Sunday 6 July 2014

The Moviegoer by Walker Percy


The epigraph to the novel is taken from Kierkegaard's The Sickness Unto Death
… the specific character of despair is precisely this: it is unaware of being despair.

This observation from Henri Bergson might also be apt:
The application of the cinematographical method therefore leads to a perpetual recommencement, during which the mind, never able to satisfy itself and never finding where to rest, persuades itself, no doubt, that it imitates by its instability the very movement of the real. 
(from Creative Evolution)

Binx Bolling is the star of this novel (pub. 1961, won National Book Award) and therefore the narrator. He has his own way of grasping the real which involves the movie certifying the area.

She refers to a phenomenon of moviegoing which I have called certification. Nowadays when a person lives somewhere, in a neighborhood, the place is not certified for him. More than likely he will live there sadly and the emptiness which is inside him will expand until it evacuates the entire neighborhood. But if he sees a movie which shows his very neighborhood, it becomes possible for him to live, for a time at least, as a person who is Somewhere and not Anywhere.

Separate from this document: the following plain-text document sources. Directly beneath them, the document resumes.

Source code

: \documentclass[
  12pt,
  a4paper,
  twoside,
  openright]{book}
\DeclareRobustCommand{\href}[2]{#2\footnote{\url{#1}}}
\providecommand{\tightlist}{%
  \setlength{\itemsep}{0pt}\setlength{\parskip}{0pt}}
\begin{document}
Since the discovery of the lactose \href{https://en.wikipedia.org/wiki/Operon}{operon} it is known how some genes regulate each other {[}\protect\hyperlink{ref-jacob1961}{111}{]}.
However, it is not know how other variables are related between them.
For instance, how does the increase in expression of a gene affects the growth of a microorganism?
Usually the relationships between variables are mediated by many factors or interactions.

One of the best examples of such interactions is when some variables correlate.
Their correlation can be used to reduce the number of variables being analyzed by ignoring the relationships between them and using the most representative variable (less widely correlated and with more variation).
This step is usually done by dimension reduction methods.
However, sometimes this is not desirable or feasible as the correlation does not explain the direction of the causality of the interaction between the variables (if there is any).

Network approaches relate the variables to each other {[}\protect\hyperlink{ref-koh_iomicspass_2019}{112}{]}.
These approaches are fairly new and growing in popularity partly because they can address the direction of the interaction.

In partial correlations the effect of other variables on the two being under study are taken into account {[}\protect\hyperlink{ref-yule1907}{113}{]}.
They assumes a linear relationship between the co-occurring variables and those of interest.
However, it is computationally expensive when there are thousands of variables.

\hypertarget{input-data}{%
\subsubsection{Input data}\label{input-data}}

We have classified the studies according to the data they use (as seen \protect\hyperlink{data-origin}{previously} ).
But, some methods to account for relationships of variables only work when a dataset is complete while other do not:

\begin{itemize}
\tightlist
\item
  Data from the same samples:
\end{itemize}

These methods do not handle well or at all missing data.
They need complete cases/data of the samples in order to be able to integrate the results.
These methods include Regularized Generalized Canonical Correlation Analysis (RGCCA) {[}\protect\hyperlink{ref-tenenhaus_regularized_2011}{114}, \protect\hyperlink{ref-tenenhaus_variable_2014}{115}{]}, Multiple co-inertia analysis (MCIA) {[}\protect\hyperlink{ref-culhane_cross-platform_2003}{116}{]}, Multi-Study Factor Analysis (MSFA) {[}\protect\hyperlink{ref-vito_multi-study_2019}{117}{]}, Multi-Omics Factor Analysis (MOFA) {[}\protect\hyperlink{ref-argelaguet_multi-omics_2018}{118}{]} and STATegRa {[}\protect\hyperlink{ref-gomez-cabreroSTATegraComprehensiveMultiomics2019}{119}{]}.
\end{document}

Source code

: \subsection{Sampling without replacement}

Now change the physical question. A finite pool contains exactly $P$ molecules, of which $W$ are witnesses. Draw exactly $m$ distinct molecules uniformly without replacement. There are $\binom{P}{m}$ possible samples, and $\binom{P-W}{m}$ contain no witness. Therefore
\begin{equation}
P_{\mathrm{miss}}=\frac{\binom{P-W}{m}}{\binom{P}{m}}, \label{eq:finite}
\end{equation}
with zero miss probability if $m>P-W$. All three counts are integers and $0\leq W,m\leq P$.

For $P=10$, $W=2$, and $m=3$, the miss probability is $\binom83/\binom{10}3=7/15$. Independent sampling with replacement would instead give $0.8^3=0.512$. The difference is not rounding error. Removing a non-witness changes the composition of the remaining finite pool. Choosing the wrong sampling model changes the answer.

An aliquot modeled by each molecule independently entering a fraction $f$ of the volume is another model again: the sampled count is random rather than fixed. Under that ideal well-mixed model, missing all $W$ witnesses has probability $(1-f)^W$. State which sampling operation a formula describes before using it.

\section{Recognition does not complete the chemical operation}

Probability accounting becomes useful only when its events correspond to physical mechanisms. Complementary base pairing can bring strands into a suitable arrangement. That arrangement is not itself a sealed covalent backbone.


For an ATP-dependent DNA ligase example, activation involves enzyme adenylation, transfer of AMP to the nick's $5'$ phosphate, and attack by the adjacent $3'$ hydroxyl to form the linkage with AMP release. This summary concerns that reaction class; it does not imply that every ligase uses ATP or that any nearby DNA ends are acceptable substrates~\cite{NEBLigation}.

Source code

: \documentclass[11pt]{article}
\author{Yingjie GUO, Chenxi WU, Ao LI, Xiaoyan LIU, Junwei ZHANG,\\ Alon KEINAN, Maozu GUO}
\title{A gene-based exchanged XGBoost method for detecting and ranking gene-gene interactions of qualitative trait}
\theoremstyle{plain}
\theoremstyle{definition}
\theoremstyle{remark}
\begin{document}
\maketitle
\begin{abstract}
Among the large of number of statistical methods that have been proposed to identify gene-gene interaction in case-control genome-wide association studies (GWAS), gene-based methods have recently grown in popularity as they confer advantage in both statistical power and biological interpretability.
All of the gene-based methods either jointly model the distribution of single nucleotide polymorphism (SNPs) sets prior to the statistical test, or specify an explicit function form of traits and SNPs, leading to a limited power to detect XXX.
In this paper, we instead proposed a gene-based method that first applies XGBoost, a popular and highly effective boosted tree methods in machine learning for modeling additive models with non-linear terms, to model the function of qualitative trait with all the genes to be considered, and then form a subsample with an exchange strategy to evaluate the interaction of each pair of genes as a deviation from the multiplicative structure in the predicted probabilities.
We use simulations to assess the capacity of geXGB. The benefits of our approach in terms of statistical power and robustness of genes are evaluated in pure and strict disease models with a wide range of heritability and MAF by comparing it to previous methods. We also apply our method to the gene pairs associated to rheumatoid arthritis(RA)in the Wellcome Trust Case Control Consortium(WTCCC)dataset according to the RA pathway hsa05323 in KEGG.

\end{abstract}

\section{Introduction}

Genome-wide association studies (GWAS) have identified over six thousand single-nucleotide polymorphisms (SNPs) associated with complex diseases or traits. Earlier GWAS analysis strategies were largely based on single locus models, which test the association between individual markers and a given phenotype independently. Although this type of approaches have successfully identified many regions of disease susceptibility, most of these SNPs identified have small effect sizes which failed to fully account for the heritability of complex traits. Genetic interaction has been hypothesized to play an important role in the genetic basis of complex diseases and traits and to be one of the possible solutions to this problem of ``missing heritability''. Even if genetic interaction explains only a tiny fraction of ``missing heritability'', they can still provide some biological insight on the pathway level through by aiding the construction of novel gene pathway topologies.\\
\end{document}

The movie in the book is Panic in the Streets with Richard Widmark and the neighbourhood of the theater is shown in the movie. It was filmed in New Orleans. So if it happened that he was in the village of Cong and he watched the movie The Quiet Man with John Wayne and Maureen O’Hara which was shot in Cong and its surrounds then Cong would be certified for him. ‘Begod you could get yourself certified after that’.

His various ways of repossessing the reality from which he is alienated are amusing and yet wistful. Our of coincidence and synchronicity he fashions a fate. Or would that be ‘syntopicity’? His Aunt really his Grand-Aunt Emily is the moral centre of the novel and her home is in the elite section of the city. This is the ‘area’ which represents the duties of privilege and giving something back and Binx can’t stand living there. It’s a ‘location vocation’ thing. No he must reside in good middle class Gentilly, ply his stocks and bonds and develop his inherent knack of making money. His Uncle by marriage Jules has set him up in an office there. To keep up his own sense of worth he tells us, his readers, that he is a seeker but yet he wakes early with a firm intention of amending his stock in American Motors. We notice here the double author irony which is deftly wrought. There’s a lot of that.

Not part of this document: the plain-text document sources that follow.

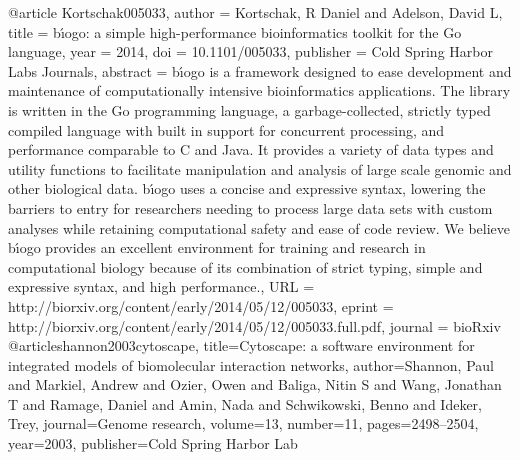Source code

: @article {Kortschak005033,
	author = {Kortschak, R Daniel and Adelson, David L},
	title = {b{\'\i}ogo: a simple high-performance bioinformatics toolkit for the Go language},
	year = {2014},
	doi = {10.1101/005033},
	publisher = {Cold Spring Harbor Labs Journals},
	abstract = {b{\'\i}ogo is a framework designed to ease development and maintenance of computationally intensive bioinformatics applications. The library is written in the Go programming language, a garbage-collected, strictly typed compiled language with built in support for concurrent processing, and performance comparable to C and Java. It provides a variety of data types and utility functions to facilitate manipulation and analysis of large scale genomic and other biological data. b{\'\i}ogo uses a concise and expressive syntax, lowering the barriers to entry for researchers needing to process large data sets with custom analyses while retaining computational safety and ease of code review. We believe b{\'\i}ogo provides an excellent environment for training and research in computational biology because of its combination of strict typing, simple and expressive syntax, and high performance.},
	URL = {http://biorxiv.org/content/early/2014/05/12/005033},
	eprint = {http://biorxiv.org/content/early/2014/05/12/005033.full.pdf},
	journal = {bioRxiv}
}
@article{shannon2003cytoscape,
  title={Cytoscape: a software environment for integrated models of biomolecular
  interaction networks},
    author={Shannon, Paul and Markiel, Andrew and Ozier, Owen and Baliga, Nitin
    S and Wang, Jonathan T and Ramage, Daniel and Amin, Nada and Schwikowski,
    Benno and Ideker, Trey},
      journal={Genome research},
        volume={13},
          number={11},
            pages={2498--2504},
              year={2003},
                publisher={Cold Spring Harbor Lab}
}
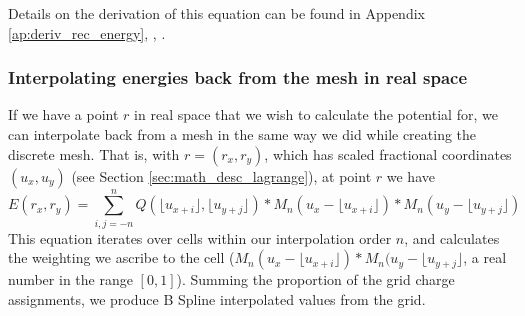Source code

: \documentclass[pdftex,twoside,a4paper]{report}
\begin{document}
Details on the derivation of this equation can be found in Appendix \ref{ap:deriv_rec_energy}, \cite{essmann:8577}, \cite{lee05}.

\subsubsection{Interpolating energies back from the mesh in real space}
\label{sec:interpolate_from_grid}
If we have a point $r$ in real space that we wish to calculate the potential for, we can interpolate back from a mesh in the same way we did while creating the discrete mesh.
That is, with $r = (r_x,r_y)$, which has scaled fractional coordinates $(u_x,u_y)$ (see Section \ref{sec:math_desc_lagrange}), at point $r$ we have\\
\begin{equation}
\label{eq:interpoalte_from_grid}
E(r_x,r_y) = \sum _{i,j = -n} ^{n} Q(\lfloor u_{x+i} \rfloor,\lfloor u_{y+j} \rfloor) * M_n(u_x - \lfloor u_{x+i} \rfloor) * M_n(u_y - \lfloor u_{y+j} \rfloor)
\end{equation}
This equation iterates over cells within our interpolation order $n$, and calculates the weighting we ascribe to the cell ($ M_n(u_x - \lfloor u_{x+i} \rfloor) * M_n(u_y - \lfloor u_{y+j} \rfloor$, a real number in the range $[0,1]$). Summing the proportion of the grid charge assignments, we produce B Spline interpolated values from the grid.
\end{document}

This is a complex novel that is saved from its existentalist influences by having a sense of humour. It is beautifully written and at 185 pages has a compression that aspires to poetry. Writing this little note I found myself being drawn back into it and finding new corners. What is the nature of Binx’s relationship to Kate his quasi sister though no blood relation having being raised with her from childhood after his father died? Is there a kink in it? He seems to have spent years in the up country house depending on the kindness of relatives. Yes’m.

My purpose here is incitement to read and I never like saying too much that would rob the reader of their personal meeting with a work of art. It’s an American classic which seems not to have crossed the Atlantic. I cannot recall ever having seen a first or second hand copy of it. Get sand in it.







3 comments:

Amateur Reader (Tom) said...

I enjoyed this post a lot. I mentioned it on Twitter, for all of the good that does anyone.

You can go to New Orleans and stand in the spot, more or less, where Binx sees William Holden. So that space is now validated not by seeing the celebrity, but by being in a book in which etc.

New Orleans is a strange place.

ombhurbhuva said...

Thankee. I noticed an uptick in views but you’re my only ‘gentleman caller’. I’ll be looking for more by him, any recommendations?

Amateur Reader (Tom) said...

I've only read the one book. I know some big Percy fans, but I don't think any of them think he ever topped The Moviegoer.